Growing up in a post-war industrial town – old Coronation Street terraces, a pub on the corner that smelt of booze and fags, factory workers – you’re trying to work out what do I make of this? But then my brother [modernist action painter Philip Diggle] was into art, and I grew up with all that sixties music – The Beatles and Bob Dylan had a massive effect on me, the Rolling Stones, Ready Steady Go!, The Kinks, The Who – and I realised there’s life outside this grimy, grainy Manchester town. 

Before punk struck, who was Steve Diggle? 

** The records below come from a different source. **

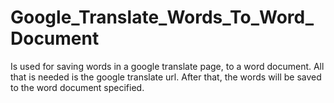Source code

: # Google_Translate_Words_To_Word_Document
Is used for saving words in a google translate page, to a word document. All that is needed is the google translate url. After that, the words will be saved to the word document specified.
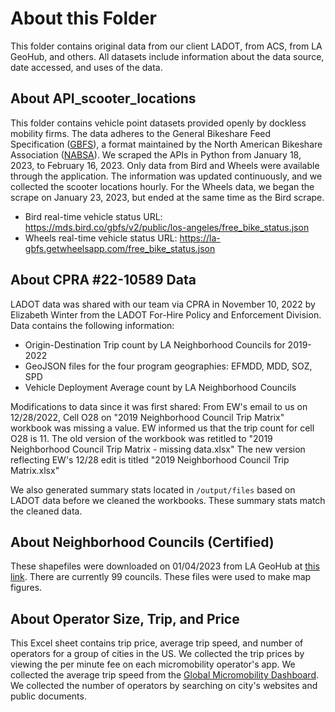 # About this Folder
This folder contains original data from our client LADOT, from ACS, from LA GeoHub, and others. All datasets include information about the data source, date accessed, and uses of the data.

## About API_scooter_locations
This folder contains vehicle point datasets provided openly by dockless mobility firms. The data adheres to the General Bikeshare Feed Specification ([GBFS](https://github.com/MobilityData/gbfs)), a format maintained by the North American Bikeshare Association ([NABSA](https://nabsa.net)). We scraped the APIs in Python from January 18, 2023, to February 16, 2023. Only data from Bird and Wheels were available through the application. The information was updated continuously, and we collected the scooter locations hourly. For the Wheels data, we began the scrape on January 23, 2023, but ended at the same time as the Bird scrape.
- Bird real-time vehicle status URL: https://mds.bird.co/gbfs/v2/public/los-angeles/free_bike_status.json
- Wheels real-time vehicle status URL: https://la-gbfs.getwheelsapp.com/free_bike_status.json


## About CPRA #22-10589 Data
LADOT data was shared with our team via CPRA in November 10, 2022 by Elizabeth Winter from the LADOT For-Hire Policy and Enforcement Division. Data contains the following information:
- Origin-Destination Trip count by LA Neighborhood Councils for 2019-2022
- GeoJSON files for the four program geographies: EFMDD, MDD, SOZ, SPD
- Vehicle Deployment Average count by LA Neighborhood Councils


Modifications to data since it was first shared:
From EW's email to us on 12/28/2022,
Cell O28 on "2019 Neighborhood Council Trip Matrix" workbook was missing a value. EW informed us that the trip count for cell O28 is 11.
The old version of the workbook was retitled to "2019 Neighborhood Council Trip Matrix - missing data.xlsx"
The new version reflecting EW's 12/28 edit is titled "2019 Neighborhood Council Trip Matrix.xlsx"

We also generated summary stats located in `/output/files` based on LADOT data before we cleaned the workbooks. These summary stats match the cleaned data.


## About Neighborhood Councils (Certified)
These shapefiles were downloaded on 01/04/2023 from LA GeoHub at [this link](https://geohub.lacity.org/datasets/lahub::neighborhood-councils-certified/about). There are currently 99 councils. These files were used to make map figures.


## About Operator Size, Trip, and Price
This Excel sheet contains trip price, average trip speed, and number of operators for a group of cities in the US. We collected the trip prices by viewing the per minute fee on each micromobility operator's app. We collected the average trip speed from the [Global Micromobility Dashboard](https://public.ridereport.com/). We collected the number of operators by searching on city's websites and public documents.

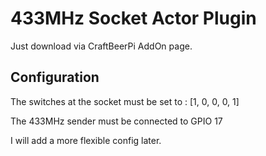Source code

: # 433MHz Socket Actor Plugin

Just download via CraftBeerPi AddOn page.

## Configuration

The switches at the socket must be set to : [1, 0, 0, 0, 1]

The 433MHz sender must be connected to GPIO 17


I will add a more flexible config later. 
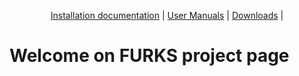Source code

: <p align="center">
  <a href="about">Installation documentation</a> |
  <a href="about">User Manuals</a> |
  <a href="about">Downloads</a> |
</p>

# Welcome on FURKS project page
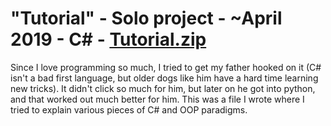 # "Tutorial" - Solo project - ~April 2019 - C# - [Tutorial.zip]()
Since I love programming so much, I tried to get my father hooked on it (C# isn't a bad first language, but older dogs like him have a hard time learning
new tricks). It didn't click so much for him, but later on he got into python, and that worked out much better for him. This was a file I wrote where I tried
to explain various pieces of C# and OOP paradigms.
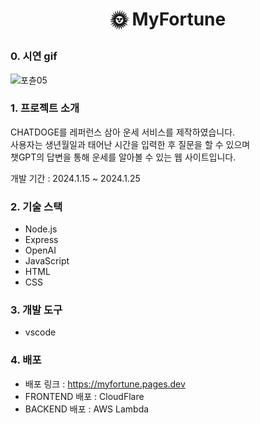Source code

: # <p align="center">🌞 MyFortune</p>

### 0. 시연 gif
![포츈05](https://github.com/hhhyeon97/MyFortune/assets/148893126/05f30ca9-d8d5-4ec4-a664-1af12fa7a49c)

### 1. 프로젝트 소개
CHATDOGE를 레퍼런스 삼아 운세 서비스를 제작하였습니다.<BR>
사용자는 생년월일과 태어난 시간을 입력한 후 질문을 할 수 있으며 <BR>
챗GPT의 답변을 통해 운세를 알아볼 수 있는 웹 사이트입니다.

개발 기간 : 2024.1.15 ~ 2024.1.25

### 2. 기술 스택
- Node.js
- Express
- OpenAI
- JavaScript
- HTML
- CSS

### 3. 개발 도구
- vscode 

### 4. 배포
- 배포 링크 : https://myfortune.pages.dev<BR>
- FRONTEND 배포 : CloudFlare<BR>
- BACKEND 배포 : AWS Lambda<BR>




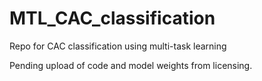 # MTL_CAC_classification
Repo for CAC classification using multi-task learning

Pending upload of code and model weights from licensing.
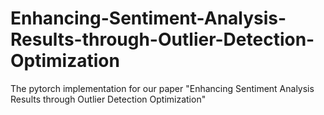 # Enhancing-Sentiment-Analysis-Results-through-Outlier-Detection-Optimization
The pytorch implementation for our paper "Enhancing Sentiment Analysis Results through Outlier Detection Optimization"
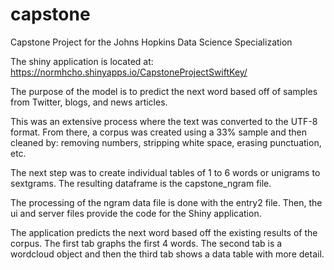 # capstone
Capstone Project for the Johns Hopkins Data Science Specialization 

The shiny application is located at: https://normhcho.shinyapps.io/CapstoneProjectSwiftKey/

The purpose of the model is to predict the next word based off of samples from Twitter, blogs, and news articles.

This was an extensive process where the text was converted to the UTF-8 format.  From there, a corpus was created using a 33% sample and then cleaned by:  removing numbers, stripping white space, erasing punctuation, etc.

The next step was to create individual tables of 1 to 6 words or unigrams to sextgrams.  The resulting dataframe is the capstone_ngram file.

The processing of the ngram data file is done with the entry2 file.  Then, the ui and server files provide the code for the Shiny application.

The application predicts the next word based off the existing results of the corpus.  The first tab graphs the first 4 words.  The second tab is a wordcloud object and then the third tab shows a data table with more detail.




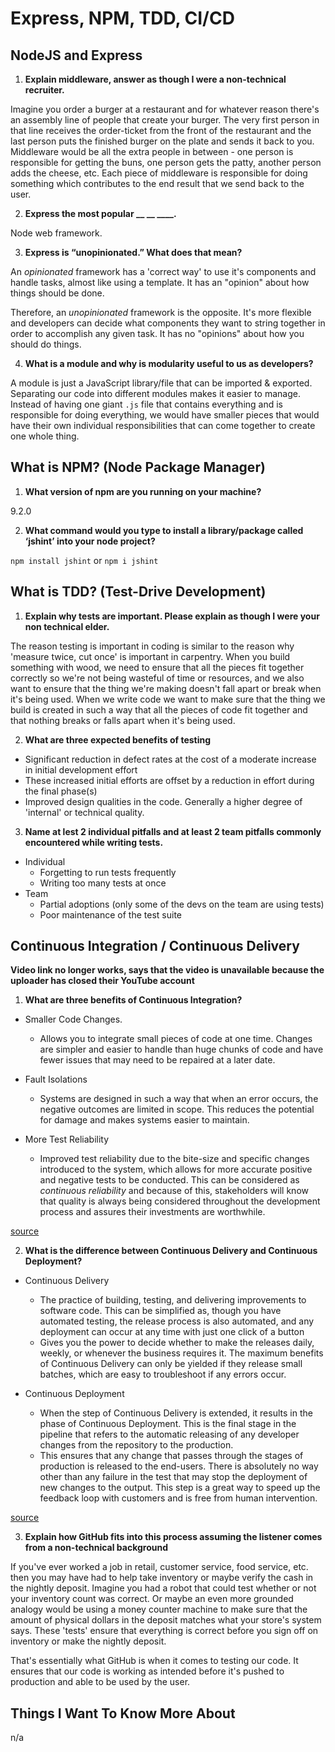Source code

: # Express, NPM, TDD, CI/CD

## NodeJS and Express

1. **Explain middleware, answer as though I were a non-technical recruiter.**

Imagine you order a burger at a restaurant and for whatever reason there's an assembly line of people that create your burger. The very first person in that line receives the order-ticket from the front of the restaurant and the last person puts the finished burger on the plate and sends it back to you. Middleware would be all the extra people in between - one person is responsible for getting the buns, one person gets the patty, another person adds the cheese, etc. Each piece of middleware is responsible for doing something which contributes to the end result that we send back to the user.

2. **Express the most popular __ __ ____.**

Node web framework.

3. **Express is “unopinionated.” What does that mean?**

An *opinionated* framework has a 'correct way' to use it's components and handle tasks, almost like using a template. It has an "opinion" about how things should be done.

Therefore, an *unopinionated* framework is the opposite. It's more flexible and developers can decide what components they want to string together in order to accomplish any given task. It has no "opinions" about how you should do things.

4. **What is a module and why is modularity useful to us as developers?**

A module is just a JavaScript library/file that can be imported & exported. Separating our code into different modules makes it easier to manage. Instead of having one giant `.js` file that contains everything and is responsible for doing everything, we would have smaller pieces that would have their own individual responsibilities that can come together to create one whole thing.

## What is NPM? (Node Package Manager)

1. **What version of npm are you running on your machine?**

9.2.0

2. **What command would you type to install a library/package called ‘jshint’ into your node project?**

`npm install jshint` or `npm i jshint`

## What is TDD? (Test-Drive Development)

1. **Explain why tests are important. Please explain as though I were your non technical elder.**

The reason testing is important in coding is similar to the reason why 'measure twice, cut once' is important in carpentry. When you build something with wood, we need to ensure that all the pieces fit together correctly so we're not being wasteful of time or resources, and we also want to ensure that the thing we're making doesn't fall apart or break when it's being used. When we write code we want to make sure that the thing we build is created in such a way that all the pieces of code fit together and that nothing breaks or falls apart when it's being used.

2. **What are three expected benefits of testing**

- Significant reduction in defect rates at the cost of a moderate increase in initial development effort
- These increased initial efforts are offset by a reduction in effort during the final phase(s)
- Improved design qualities in the code. Generally a higher degree of 'internal' or technical quality.

3. **Name at lest 2 individual pitfalls and at least 2 team pitfalls commonly encountered while writing tests.**

- Individual
	- Forgetting to run tests frequently
	- Writing too many tests at once
- Team
	- Partial adoptions (only some of the devs on the team are using tests)
	- Poor maintenance of the test suite

## Continuous Integration / Continuous Delivery

**Video link no longer works, says that the video is unavailable because the uploader has closed their YouTube account**

1. **What are three benefits of Continuous Integration?**

- Smaller Code Changes.
	- Allows you to integrate small pieces of code at one time. Changes are simpler and easier to handle than huge chunks of code and have fewer issues that may need to be repaired at a later date.  

- Fault Isolations
	- Systems are designed in such a way that when an error occurs, the negative outcomes are limited in scope. This reduces the potential for damage and makes systems easier to maintain.

- More Test Reliability
	- Improved test reliability due to the bite-size and specific changes introduced to the system, which allows for more accurate positive and negative tests to be conducted. This can be considered as *continuous reliability* and because of this, stakeholders will know that quality is always being considered throughout the development process and assures their investments are worthwhile.

[source](https://katalon.com/resources-center/blog/benefits-continuous-integration-delivery)

2. **What is the difference between Continuous Delivery and Continuous Deployment?**

- Continuous Delivery 
	- The practice of building, testing, and delivering improvements to software code. This can be simplified as, though you have automated testing, the release process is also automated, and any deployment can occur at any time with just one click of a button
	- Gives you the power to decide whether to make the releases daily, weekly, or whenever the business requires it. The maximum benefits of Continuous Delivery can only be yielded if they release small batches, which are easy to troubleshoot if any errors occur.

- Continuous Deployment
	- When the step of Continuous Delivery is extended, it results in the phase of Continuous Deployment. This is the final stage in the pipeline that refers to the automatic releasing of any developer changes from the repository to the production. 
	- This ensures that any change that passes through the stages of production is released to the end-users. There is absolutely no way other than any failure in the test that may stop the deployment of new changes to the output. This step is a great way to speed up the feedback loop with customers and is free from human intervention.

[source](https://www.simplilearn.com/tutorials/devops-tutorial/continuous-delivery-and-continuous-deployment#:~:text=Continuous%20Delivery%20is%20a%20software,changes%20into%20the%20production%20environment.)

3. **Explain how GitHub fits into this process assuming the listener comes from a non-technical background**

If you've ever worked a job in retail, customer service, food service, etc. then you may have had to help take inventory or maybe verify the cash in the nightly deposit. Imagine you had a robot that could test whether or not your inventory count was correct. Or maybe an even more grounded analogy would be using a money counter machine to make sure that the amount of physical dollars in the deposit matches what your store's system says. These 'tests' ensure that everything is correct before you sign off on inventory or make the nightly deposit.

That's essentially what GitHub is when it comes to testing our code. It ensures that our code is working as intended before it's pushed to production and able to be used by the user.

## Things I Want To Know More About
n/a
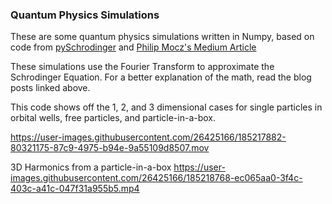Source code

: ### Quantum Physics Simulations

These are some quantum physics simulations written in Numpy, based on code from [pySchrodinger](https://github.com/jakevdp/pySchrodinger "pySchrodinger") and [Philip Mocz's Medium Article](https://levelup.gitconnected.com/create-your-own-quantum-mechanics-simulation-with-python-51e215346798?gi=9b16411cffee  "Philip Mocz")

These simulations use the Fourier Transform to approximate the Schrodinger Equation. For a better explanation of the math, read the blog posts linked above. 

This code shows off the 1, 2, and 3 dimensional cases for single particles in orbital wells, free particles, and particle-in-a-box.



https://user-images.githubusercontent.com/26425166/185217882-80321175-87c9-4975-b94e-9a55109d8507.mov


3D Harmonics from a particle-in-a-box
https://user-images.githubusercontent.com/26425166/185218768-ec065aa0-3f4c-403c-a41c-047f31a955b5.mp4

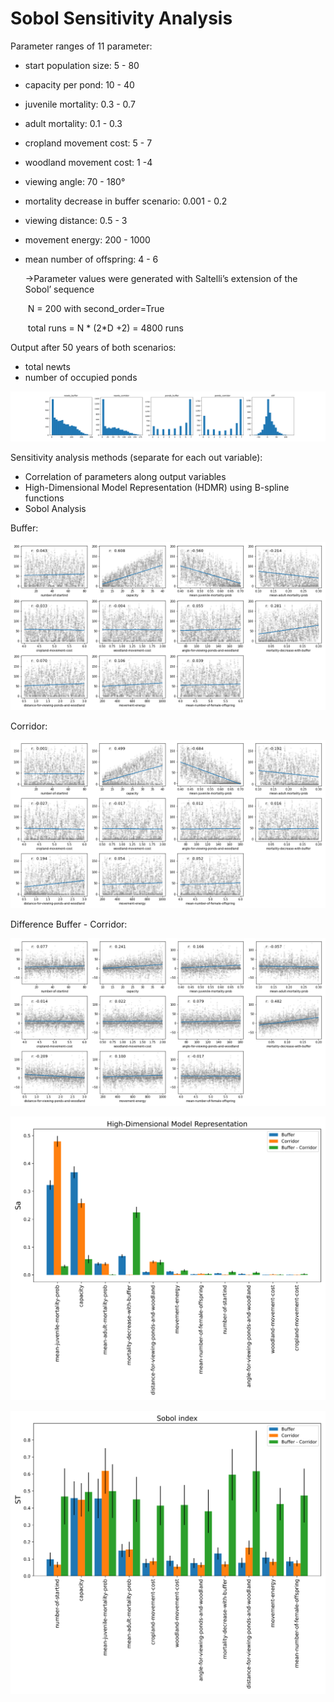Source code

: # Sobol Sensitivity Analysis





Parameter ranges of 11 parameter:

- start population size: 5 - 80

- capacity per pond: 10 - 40

- juvenile mortality: 0.3 - 0.7

- adult mortality: 0.1 - 0.3

- cropland movement cost: 5 - 7

- woodland movement cost: 1 -4 

- viewing angle: 70 - 180°

- mortality decrease in buffer scenario: 0.001 - 0.2

- viewing distance: 0.5 - 3

- movement energy: 200 - 1000

- mean number of offspring: 4 - 6 

  

  &#8594;Parameter values were generated with  Saltelli’s extension of the Sobol’ sequence 

  ​	N = 200 with second_order=True

  ​	total runs = N * (2*D +2) = 4800 runs



Output after 50 years of both scenarios:

- total newts
- number of occupied ponds

![](results/output_hist.svg)



 Sensitivity analysis methods (separate for each out variable):

- Correlation of parameters along output variables
- High-Dimensional Model Representation (HDMR) using B-spline functions
- Sobol Analysis

Buffer:

![](results/corr_buffer.png)

Corridor:

![](results/corr_corridor.png)

Difference Buffer - Corridor:

![](results/corr_diff.png)

![](results/hdmr.svg)



![](results/sobol.svg)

I was on the dole by choice. I’d one job before deciding I was going to play guitar. I put on my coat and said I’m never going to work again. I had to follow my dream. I started writing songs at seventeen, never thinking I’d be in a group, because pre-punk it seemed impossible. I mean, Led Zeppelin and Deep Purple had their names on planes. How do you get from Manchester to having your name on a plane? 

What do you remember of that fateful night at Manchester’s Lesser Free Trade Hall when Malcolm McLaren introduced you to Pete Shelley and Howard Devoto? 

A moment of fate. I’d been rehearsing with two kids, singing Paranoid by Black Sabbath, but these guys had jobs, they didn’t mean it. So I phoned a bloke in the paper and said: “I’ll meet you outside the Free Trade Hall.” And, of course, when I get there Malcolm McLaren’s standing there saying: “They’re in here, the Sex Pistols.” I said I’m not here for that. But he said: “You don’t understand, they’re in here.” 

And he introduced me to Pete Shelley, who was collecting tickets. He’d spoken to somebody on the phone, and I’d phoned somebody else, so we were at cross purposes, but got on okay. So me, him and Howard Devoto sat at the back of the first Manchester Sex Pistols gig discussing forming the Buzzcocks: three-minute songs with a bit of angst, individuality and art.

Aside from the vocal melodies that brought the hits, you and Pete Shelley’s twin-guitar sound defined the Buzzcocks: tight, simple repetition. 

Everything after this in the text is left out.